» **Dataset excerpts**
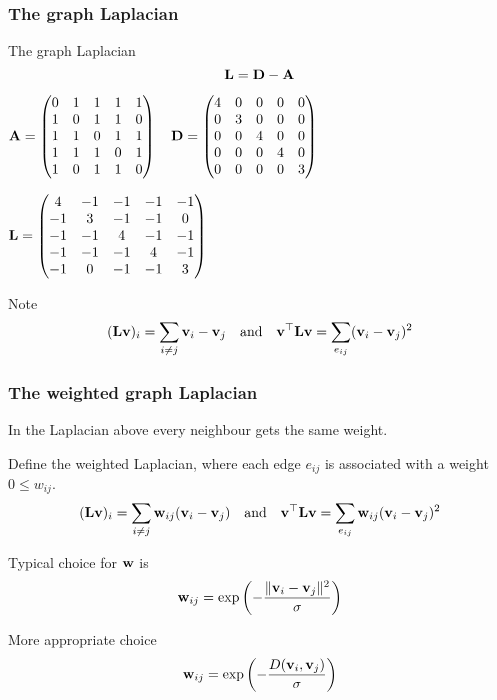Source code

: \documentclass[12pt,fleqn]{beamer}
\begin{document}
\begin{frame}
\frametitle{The graph Laplacian }

The graph Laplacian
$$ {{\bf L}} = {{\bf D}}   - {\bf A} $$ 

$ {\bf A} = \begin{pmatrix} 0 & 1 & 1 & 1 & 1 \\
                                        1 & 0 & 1 & 1 & 0 \\
                                        1 & 1 & 0 & 1 & 1 \\
                                        1 & 1 & 1 & 0 & 1 \\
                                        1 & 0 & 1 & 1 & 0 \end{pmatrix}  \quad
   {\bf D} = \begin{pmatrix} 4 & 0 & 0 & 0 & 0 \\
                                        0 & 3 & 0 & 0 & 0 \\
                                        0 & 0 & 4 & 0 & 0 \\
                                        0 & 0 & 0 & 4 & 0 \\
                                        0 & 0 & 0 & 0 & 3 \end{pmatrix} 
                                        $

\bigskip

$ {\bf L} = \begin{pmatrix} 4 & -1 & -1 & -1 & -1 \\
                                        -1 & 3 & -1 & -1 & 0 \\
                                        -1 & -1 & 4 & -1 & -1 \\
                                        -1 & -1 & -1 & 4 & -1 \\
                                        -1 & 0 & -1 & -1 & 3 \end{pmatrix}  $

Note
$$ ({\bf L} {\bf v})_i =  \sum_{i\not=j}  {\bf v}_i - {\bf v}_j \quad {\rm and} \quad {\bf v}^{\top}{\bf L} {\bf v} =  \sum_{e_{ij}}  ({\bf v}_i - {\bf v}_j)^2$$

\end{frame}

\begin{frame}
\frametitle{The weighted graph Laplacian }

In the Laplacian above every neighbour gets the same weight.

Define the weighted Laplacian, where each edge $e_{ij}$ is associated with a weight $0 \le w_{ij} $.
$$ ({\bf L} {\bf v})_i =  \sum_{i\not=j}  {\bf w}_{ij}({\bf v}_i - {\bf v}_j) \quad {\rm and} \quad {\bf v}^{\top}{\bf L} {\bf v} =  \sum_{e_{ij}} {\bf w}_{ij} ({\bf v}_i - {\bf v}_j)^2$$

Typical choice for ${\bf w}$ is
$$ {\bf w}_{ij} = \exp\left(-{\frac {\|{\bf v}_i - {\bf v}_j\|^2}{\sigma}} \right) $$

More appropriate choice
$$ {\bf w}_{ij} = \exp\left(-{\frac {D({\bf v}_i,{\bf v}_j)}{\sigma}} \right) $$

\end{frame}
\end{document}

» **WORK INSTRUCTION**
Pictures aside, retype all of the entries word for word.

» **RESULT OF THE TASK**
Source code

: \documentclass[12pt,fleqn]{beamer}
\begin{document}
\begin{frame}
\frametitle{The graph Laplacian }

The graph Laplacian
$$ {{\bf L}} = {{\bf D}}   - {\bf A} $$ 

$ {\bf A} = \begin{pmatrix} 0 & 1 & 1 & 1 & 1 \\
                                        1 & 0 & 1 & 1 & 0 \\
                                        1 & 1 & 0 & 1 & 1 \\
                                        1 & 1 & 1 & 0 & 1 \\
                                        1 & 0 & 1 & 1 & 0 \end{pmatrix}  \quad
   {\bf D} = \begin{pmatrix} 4 & 0 & 0 & 0 & 0 \\
                                        0 & 3 & 0 & 0 & 0 \\
                                        0 & 0 & 4 & 0 & 0 \\
                                        0 & 0 & 0 & 4 & 0 \\
                                        0 & 0 & 0 & 0 & 3 \end{pmatrix} 
                                        $

\bigskip

$ {\bf L} = \begin{pmatrix} 4 & -1 & -1 & -1 & -1 \\
                                        -1 & 3 & -1 & -1 & 0 \\
                                        -1 & -1 & 4 & -1 & -1 \\
                                        -1 & -1 & -1 & 4 & -1 \\
                                        -1 & 0 & -1 & -1 & 3 \end{pmatrix}  $

Note
$$ ({\bf L} {\bf v})_i =  \sum_{i\not=j}  {\bf v}_i - {\bf v}_j \quad {\rm and} \quad {\bf v}^{\top}{\bf L} {\bf v} =  \sum_{e_{ij}}  ({\bf v}_i - {\bf v}_j)^2$$

\end{frame}

\begin{frame}
\frametitle{The weighted graph Laplacian }

In the Laplacian above every neighbour gets the same weight.

Define the weighted Laplacian, where each edge $e_{ij}$ is associated with a weight $0 \le w_{ij} $.
$$ ({\bf L} {\bf v})_i =  \sum_{i\not=j}  {\bf w}_{ij}({\bf v}_i - {\bf v}_j) \quad {\rm and} \quad {\bf v}^{\top}{\bf L} {\bf v} =  \sum_{e_{ij}} {\bf w}_{ij} ({\bf v}_i - {\bf v}_j)^2$$

Typical choice for ${\bf w}$ is
$$ {\bf w}_{ij} = \exp\left(-{\frac {\|{\bf v}_i - {\bf v}_j\|^2}{\sigma}} \right) $$

More appropriate choice
$$ {\bf w}_{ij} = \exp\left(-{\frac {D({\bf v}_i,{\bf v}_j)}{\sigma}} \right) $$

\end{frame}
\end{document}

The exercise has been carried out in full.